— Exercise instructions —
The records are to be copied word for word, and the pictures dropped.

— Supplied data —
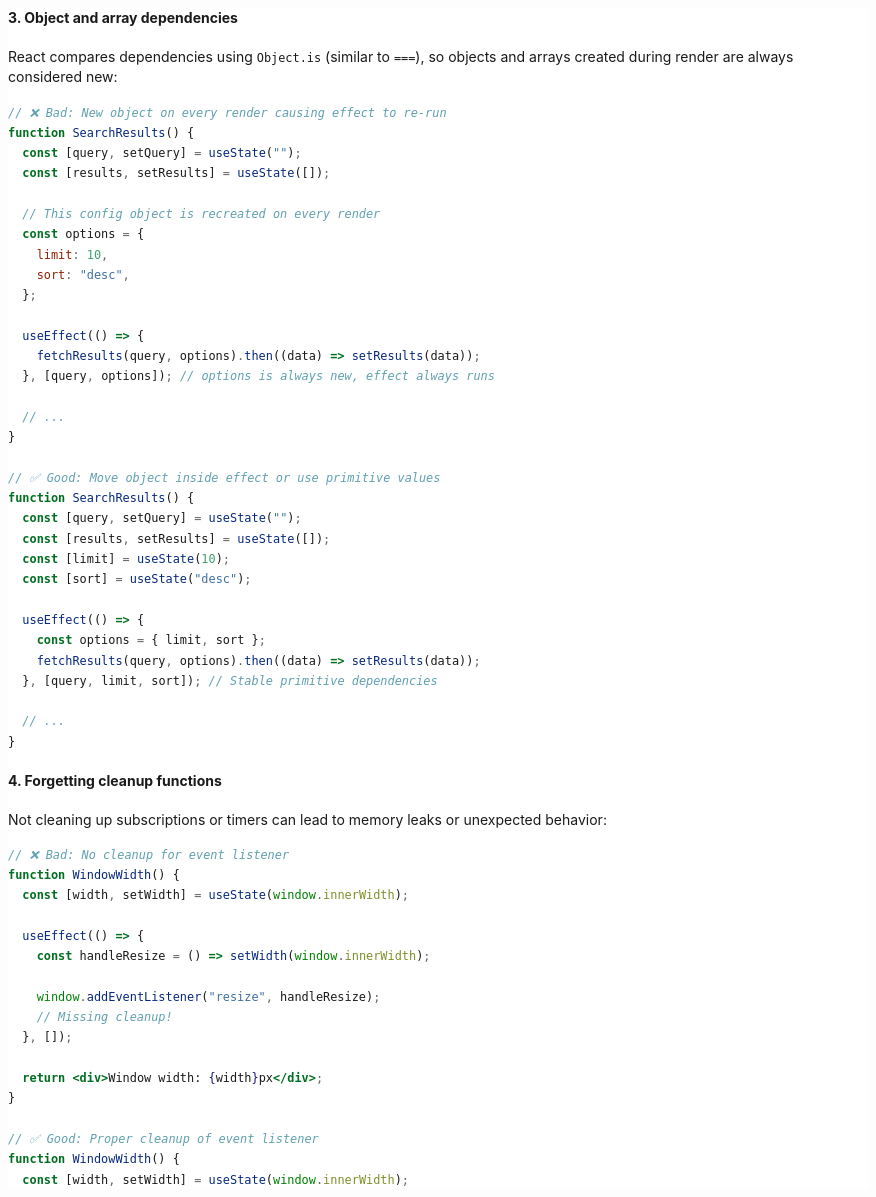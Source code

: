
 ```jsx
```

#### 3. Object and array dependencies

React compares dependencies using `Object.is` (similar to `===`), so objects and arrays created during render are always considered new:

```jsx
// ❌ Bad: New object on every render causing effect to re-run
function SearchResults() {
  const [query, setQuery] = useState("");
  const [results, setResults] = useState([]);

  // This config object is recreated on every render
  const options = {
    limit: 10,
    sort: "desc",
  };

  useEffect(() => {
    fetchResults(query, options).then((data) => setResults(data));
  }, [query, options]); // options is always new, effect always runs

  // ...
}

// ✅ Good: Move object inside effect or use primitive values
function SearchResults() {
  const [query, setQuery] = useState("");
  const [results, setResults] = useState([]);
  const [limit] = useState(10);
  const [sort] = useState("desc");

  useEffect(() => {
    const options = { limit, sort };
    fetchResults(query, options).then((data) => setResults(data));
  }, [query, limit, sort]); // Stable primitive dependencies

  // ...
}
```

#### 4. Forgetting cleanup functions

Not cleaning up subscriptions or timers can lead to memory leaks or unexpected behavior:

```jsx
// ❌ Bad: No cleanup for event listener
function WindowWidth() {
  const [width, setWidth] = useState(window.innerWidth);

  useEffect(() => {
    const handleResize = () => setWidth(window.innerWidth);

    window.addEventListener("resize", handleResize);
    // Missing cleanup!
  }, []);

  return <div>Window width: {width}px</div>;
}

// ✅ Good: Proper cleanup of event listener
function WindowWidth() {
  const [width, setWidth] = useState(window.innerWidth);

```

— Written solution —
Source code

:
 ```jsx
```

#### 3. Object and array dependencies

React compares dependencies using `Object.is` (similar to `===`), so objects and arrays created during render are always considered new:

```jsx
// ❌ Bad: New object on every render causing effect to re-run
function SearchResults() {
  const [query, setQuery] = useState("");
  const [results, setResults] = useState([]);

  // This config object is recreated on every render
  const options = {
    limit: 10,
    sort: "desc",
  };

  useEffect(() => {
    fetchResults(query, options).then((data) => setResults(data));
  }, [query, options]); // options is always new, effect always runs

  // ...
}

// ✅ Good: Move object inside effect or use primitive values
function SearchResults() {
  const [query, setQuery] = useState("");
  const [results, setResults] = useState([]);
  const [limit] = useState(10);
  const [sort] = useState("desc");

  useEffect(() => {
    const options = { limit, sort };
    fetchResults(query, options).then((data) => setResults(data));
  }, [query, limit, sort]); // Stable primitive dependencies

  // ...
}
```

#### 4. Forgetting cleanup functions

Not cleaning up subscriptions or timers can lead to memory leaks or unexpected behavior:

```jsx
// ❌ Bad: No cleanup for event listener
function WindowWidth() {
  const [width, setWidth] = useState(window.innerWidth);

  useEffect(() => {
    const handleResize = () => setWidth(window.innerWidth);

    window.addEventListener("resize", handleResize);
    // Missing cleanup!
  }, []);

  return <div>Window width: {width}px</div>;
}

// ✅ Good: Proper cleanup of event listener
function WindowWidth() {
  const [width, setWidth] = useState(window.innerWidth);

```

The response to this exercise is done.